### Work instruction
Find the lines of data that contain the string "License", then list them.

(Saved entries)
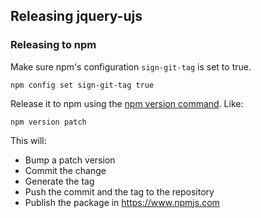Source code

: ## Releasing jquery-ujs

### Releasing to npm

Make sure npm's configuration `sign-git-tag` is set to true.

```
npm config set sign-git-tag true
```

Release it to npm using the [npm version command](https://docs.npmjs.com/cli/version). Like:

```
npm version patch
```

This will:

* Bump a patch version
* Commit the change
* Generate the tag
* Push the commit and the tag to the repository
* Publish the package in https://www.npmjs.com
---
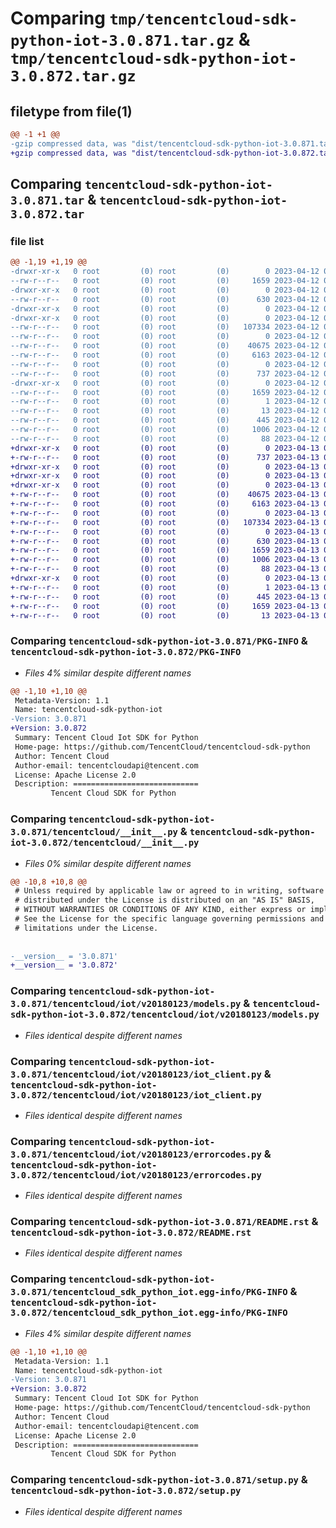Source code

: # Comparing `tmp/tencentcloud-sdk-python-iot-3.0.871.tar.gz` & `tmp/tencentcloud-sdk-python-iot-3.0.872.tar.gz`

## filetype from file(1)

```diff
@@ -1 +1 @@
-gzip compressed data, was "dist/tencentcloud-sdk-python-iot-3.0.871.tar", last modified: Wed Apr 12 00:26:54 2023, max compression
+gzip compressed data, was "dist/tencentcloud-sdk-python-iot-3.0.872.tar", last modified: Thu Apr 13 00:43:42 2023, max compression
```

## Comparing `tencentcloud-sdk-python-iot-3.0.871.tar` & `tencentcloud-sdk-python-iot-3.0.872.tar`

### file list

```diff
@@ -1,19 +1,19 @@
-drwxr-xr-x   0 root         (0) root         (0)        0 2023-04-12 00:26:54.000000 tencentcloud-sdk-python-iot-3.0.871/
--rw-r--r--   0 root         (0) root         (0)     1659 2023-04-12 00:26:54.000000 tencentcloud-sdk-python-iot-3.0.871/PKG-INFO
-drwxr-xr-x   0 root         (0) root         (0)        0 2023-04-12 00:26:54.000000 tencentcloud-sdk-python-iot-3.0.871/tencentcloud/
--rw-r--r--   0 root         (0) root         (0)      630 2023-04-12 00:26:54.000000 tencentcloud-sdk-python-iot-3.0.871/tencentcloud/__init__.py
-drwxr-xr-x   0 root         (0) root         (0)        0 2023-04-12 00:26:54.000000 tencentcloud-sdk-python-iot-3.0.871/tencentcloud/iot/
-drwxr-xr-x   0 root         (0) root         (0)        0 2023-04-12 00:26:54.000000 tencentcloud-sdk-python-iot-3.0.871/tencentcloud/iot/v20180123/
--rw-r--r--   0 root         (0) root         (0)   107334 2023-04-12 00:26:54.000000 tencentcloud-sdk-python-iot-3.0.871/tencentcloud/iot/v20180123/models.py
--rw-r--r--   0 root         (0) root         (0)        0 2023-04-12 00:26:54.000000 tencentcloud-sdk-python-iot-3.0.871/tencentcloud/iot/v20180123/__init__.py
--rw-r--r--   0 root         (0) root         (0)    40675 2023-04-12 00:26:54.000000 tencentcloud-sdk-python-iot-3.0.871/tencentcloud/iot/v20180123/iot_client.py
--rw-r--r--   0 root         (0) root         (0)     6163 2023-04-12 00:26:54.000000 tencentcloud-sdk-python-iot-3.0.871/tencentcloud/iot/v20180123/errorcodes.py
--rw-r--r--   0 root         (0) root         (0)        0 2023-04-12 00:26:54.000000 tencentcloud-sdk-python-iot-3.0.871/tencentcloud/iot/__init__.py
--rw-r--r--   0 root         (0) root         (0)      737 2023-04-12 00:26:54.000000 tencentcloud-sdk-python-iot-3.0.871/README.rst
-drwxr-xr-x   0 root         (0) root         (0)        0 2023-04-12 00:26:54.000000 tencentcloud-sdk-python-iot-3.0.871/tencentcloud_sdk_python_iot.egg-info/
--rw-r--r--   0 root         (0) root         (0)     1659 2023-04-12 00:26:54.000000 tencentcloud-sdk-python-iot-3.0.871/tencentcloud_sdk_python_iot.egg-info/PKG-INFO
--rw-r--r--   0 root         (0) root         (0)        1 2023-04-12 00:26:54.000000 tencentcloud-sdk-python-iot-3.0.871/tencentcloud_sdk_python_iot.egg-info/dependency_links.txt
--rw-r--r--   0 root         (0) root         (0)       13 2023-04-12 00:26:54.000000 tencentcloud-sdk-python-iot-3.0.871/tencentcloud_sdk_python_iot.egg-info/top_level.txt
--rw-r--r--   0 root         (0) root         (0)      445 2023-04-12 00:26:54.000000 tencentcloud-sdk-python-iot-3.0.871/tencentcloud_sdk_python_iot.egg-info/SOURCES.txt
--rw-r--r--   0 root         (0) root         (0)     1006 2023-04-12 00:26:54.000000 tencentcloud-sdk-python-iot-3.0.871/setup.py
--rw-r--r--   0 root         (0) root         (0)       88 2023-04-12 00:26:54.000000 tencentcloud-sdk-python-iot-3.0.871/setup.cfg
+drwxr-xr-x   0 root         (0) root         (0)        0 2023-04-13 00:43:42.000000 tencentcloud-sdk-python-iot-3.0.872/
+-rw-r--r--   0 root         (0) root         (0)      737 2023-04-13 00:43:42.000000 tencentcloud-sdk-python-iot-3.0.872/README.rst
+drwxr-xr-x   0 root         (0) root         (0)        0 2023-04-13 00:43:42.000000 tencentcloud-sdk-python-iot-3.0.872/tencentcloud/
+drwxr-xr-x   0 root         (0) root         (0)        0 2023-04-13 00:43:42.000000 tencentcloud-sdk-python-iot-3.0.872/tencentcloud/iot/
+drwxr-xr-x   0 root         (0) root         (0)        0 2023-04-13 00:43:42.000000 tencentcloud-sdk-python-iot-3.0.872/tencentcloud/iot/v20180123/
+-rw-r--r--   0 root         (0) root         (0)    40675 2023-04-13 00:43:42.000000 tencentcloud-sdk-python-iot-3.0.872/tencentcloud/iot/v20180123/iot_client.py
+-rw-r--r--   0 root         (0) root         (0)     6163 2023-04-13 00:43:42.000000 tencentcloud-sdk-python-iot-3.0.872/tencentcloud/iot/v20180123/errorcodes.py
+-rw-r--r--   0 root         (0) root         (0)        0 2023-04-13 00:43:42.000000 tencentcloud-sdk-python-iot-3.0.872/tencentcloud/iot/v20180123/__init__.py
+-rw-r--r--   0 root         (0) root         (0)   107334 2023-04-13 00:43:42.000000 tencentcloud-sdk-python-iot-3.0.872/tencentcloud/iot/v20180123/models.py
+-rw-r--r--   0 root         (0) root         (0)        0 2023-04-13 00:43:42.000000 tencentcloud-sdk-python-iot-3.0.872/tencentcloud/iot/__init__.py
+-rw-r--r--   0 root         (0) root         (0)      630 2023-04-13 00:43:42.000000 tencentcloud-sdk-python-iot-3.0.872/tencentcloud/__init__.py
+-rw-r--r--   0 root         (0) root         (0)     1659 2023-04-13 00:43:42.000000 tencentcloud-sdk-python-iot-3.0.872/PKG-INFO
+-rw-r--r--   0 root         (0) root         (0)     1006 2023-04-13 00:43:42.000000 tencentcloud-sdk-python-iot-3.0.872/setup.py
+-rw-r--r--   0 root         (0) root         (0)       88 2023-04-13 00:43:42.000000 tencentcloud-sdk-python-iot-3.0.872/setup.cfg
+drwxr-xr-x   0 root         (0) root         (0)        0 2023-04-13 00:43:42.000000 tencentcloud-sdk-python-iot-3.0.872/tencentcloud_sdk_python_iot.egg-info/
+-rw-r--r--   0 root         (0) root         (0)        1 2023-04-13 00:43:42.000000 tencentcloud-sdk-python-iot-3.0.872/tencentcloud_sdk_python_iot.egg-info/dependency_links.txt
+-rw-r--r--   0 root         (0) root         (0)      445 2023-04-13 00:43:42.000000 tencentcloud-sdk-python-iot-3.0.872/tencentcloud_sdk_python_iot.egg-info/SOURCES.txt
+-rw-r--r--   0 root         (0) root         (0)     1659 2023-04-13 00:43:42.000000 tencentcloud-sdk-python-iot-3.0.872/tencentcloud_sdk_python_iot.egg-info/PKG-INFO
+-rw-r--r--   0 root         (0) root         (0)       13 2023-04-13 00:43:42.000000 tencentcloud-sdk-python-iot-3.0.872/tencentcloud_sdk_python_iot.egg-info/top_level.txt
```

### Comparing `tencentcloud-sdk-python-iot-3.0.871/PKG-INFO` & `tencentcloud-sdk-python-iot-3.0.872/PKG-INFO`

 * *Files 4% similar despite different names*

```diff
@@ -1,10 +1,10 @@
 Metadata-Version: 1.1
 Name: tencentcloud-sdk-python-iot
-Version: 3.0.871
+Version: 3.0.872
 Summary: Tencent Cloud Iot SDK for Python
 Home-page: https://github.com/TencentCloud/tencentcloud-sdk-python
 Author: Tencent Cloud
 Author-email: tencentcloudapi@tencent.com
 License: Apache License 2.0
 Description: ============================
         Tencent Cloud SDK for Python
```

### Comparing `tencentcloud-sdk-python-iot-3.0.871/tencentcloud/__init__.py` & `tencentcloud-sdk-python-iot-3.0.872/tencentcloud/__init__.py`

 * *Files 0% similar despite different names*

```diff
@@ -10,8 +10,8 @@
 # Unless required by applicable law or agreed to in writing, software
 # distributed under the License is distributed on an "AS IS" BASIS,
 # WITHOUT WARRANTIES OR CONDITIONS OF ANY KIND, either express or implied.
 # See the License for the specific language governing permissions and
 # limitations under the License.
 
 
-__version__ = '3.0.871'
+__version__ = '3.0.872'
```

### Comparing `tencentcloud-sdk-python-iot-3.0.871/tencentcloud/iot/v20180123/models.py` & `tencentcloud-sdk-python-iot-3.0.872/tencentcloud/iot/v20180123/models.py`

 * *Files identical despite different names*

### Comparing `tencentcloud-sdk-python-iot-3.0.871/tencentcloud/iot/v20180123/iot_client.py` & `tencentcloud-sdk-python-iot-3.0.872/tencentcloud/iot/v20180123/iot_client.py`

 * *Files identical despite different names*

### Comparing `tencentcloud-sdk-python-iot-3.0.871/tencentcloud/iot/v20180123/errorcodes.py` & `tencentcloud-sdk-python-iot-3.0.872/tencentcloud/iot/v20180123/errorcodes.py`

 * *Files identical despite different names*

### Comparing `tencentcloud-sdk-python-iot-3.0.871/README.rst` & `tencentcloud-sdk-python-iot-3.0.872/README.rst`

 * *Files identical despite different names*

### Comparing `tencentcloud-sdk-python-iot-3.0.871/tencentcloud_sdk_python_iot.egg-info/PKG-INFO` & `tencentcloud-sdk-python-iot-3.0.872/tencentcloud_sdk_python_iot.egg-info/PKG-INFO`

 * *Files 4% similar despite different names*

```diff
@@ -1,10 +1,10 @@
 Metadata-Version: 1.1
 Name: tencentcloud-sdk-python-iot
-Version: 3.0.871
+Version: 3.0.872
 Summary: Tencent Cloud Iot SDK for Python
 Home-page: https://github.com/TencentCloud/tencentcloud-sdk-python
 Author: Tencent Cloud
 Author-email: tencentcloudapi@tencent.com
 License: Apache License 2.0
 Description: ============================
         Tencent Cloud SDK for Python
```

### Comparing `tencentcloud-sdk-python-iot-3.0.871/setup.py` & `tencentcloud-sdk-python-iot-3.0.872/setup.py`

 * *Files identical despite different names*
...
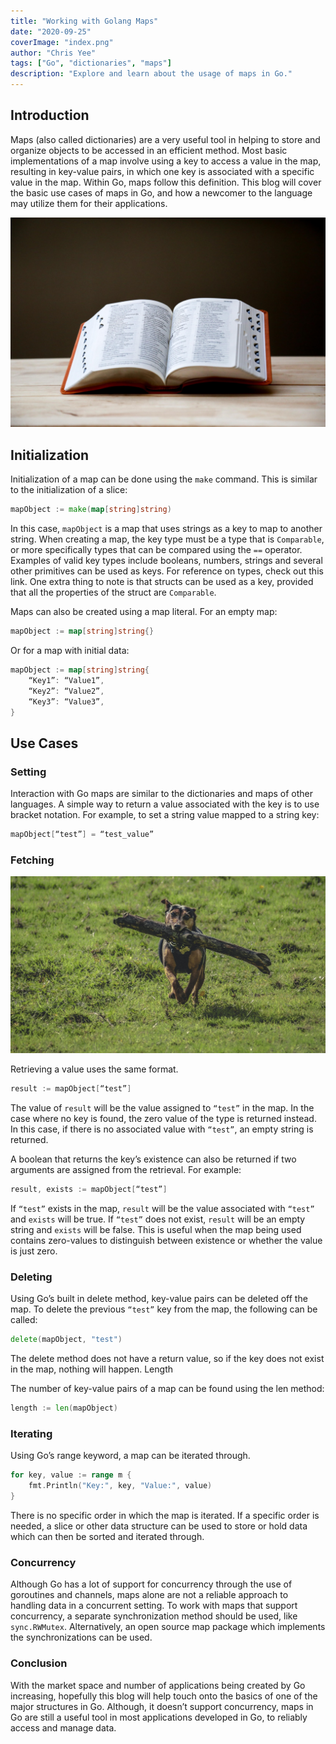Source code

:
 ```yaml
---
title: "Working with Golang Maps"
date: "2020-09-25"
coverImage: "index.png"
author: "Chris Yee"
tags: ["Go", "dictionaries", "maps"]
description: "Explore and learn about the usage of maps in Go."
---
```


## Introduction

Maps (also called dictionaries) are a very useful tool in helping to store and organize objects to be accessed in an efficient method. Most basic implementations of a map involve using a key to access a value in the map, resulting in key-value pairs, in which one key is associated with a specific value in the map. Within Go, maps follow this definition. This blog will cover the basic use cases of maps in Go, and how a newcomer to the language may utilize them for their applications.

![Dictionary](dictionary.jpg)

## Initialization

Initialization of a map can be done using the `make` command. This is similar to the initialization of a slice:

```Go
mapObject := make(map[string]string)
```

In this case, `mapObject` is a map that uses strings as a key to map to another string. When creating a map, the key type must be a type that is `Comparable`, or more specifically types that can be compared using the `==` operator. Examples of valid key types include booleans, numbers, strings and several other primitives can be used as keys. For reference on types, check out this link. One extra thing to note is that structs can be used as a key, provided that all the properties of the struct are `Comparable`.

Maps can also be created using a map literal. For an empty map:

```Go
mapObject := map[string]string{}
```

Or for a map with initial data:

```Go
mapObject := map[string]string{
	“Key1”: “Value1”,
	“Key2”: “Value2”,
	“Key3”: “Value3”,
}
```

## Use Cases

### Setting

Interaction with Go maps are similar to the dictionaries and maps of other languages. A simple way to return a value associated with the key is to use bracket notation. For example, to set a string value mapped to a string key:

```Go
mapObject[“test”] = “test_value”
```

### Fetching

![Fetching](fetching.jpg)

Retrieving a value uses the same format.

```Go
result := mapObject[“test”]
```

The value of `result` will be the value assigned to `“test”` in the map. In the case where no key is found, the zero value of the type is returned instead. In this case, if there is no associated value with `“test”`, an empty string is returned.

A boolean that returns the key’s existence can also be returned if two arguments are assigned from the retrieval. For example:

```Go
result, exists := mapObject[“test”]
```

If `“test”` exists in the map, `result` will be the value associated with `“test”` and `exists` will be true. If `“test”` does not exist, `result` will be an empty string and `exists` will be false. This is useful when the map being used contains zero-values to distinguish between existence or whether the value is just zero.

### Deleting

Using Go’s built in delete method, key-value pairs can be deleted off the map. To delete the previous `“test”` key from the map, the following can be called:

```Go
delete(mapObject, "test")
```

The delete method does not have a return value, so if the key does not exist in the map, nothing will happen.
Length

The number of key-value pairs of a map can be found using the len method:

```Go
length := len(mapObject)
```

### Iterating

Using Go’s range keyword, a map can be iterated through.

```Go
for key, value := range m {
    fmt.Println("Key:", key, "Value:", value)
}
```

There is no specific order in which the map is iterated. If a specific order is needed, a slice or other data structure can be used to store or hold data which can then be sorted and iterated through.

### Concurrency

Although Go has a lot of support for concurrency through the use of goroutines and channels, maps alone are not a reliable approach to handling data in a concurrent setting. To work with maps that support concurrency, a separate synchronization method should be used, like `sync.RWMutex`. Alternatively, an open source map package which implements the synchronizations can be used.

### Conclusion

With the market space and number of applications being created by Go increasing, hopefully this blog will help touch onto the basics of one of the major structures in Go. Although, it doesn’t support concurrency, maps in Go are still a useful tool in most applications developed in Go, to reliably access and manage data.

### Task output
 License: Apache License 2.0
 # distributed under the License is distributed on an "AS IS" BASIS,
 # See the License for the specific language governing permissions and
 # limitations under the License.
 License: Apache License 2.0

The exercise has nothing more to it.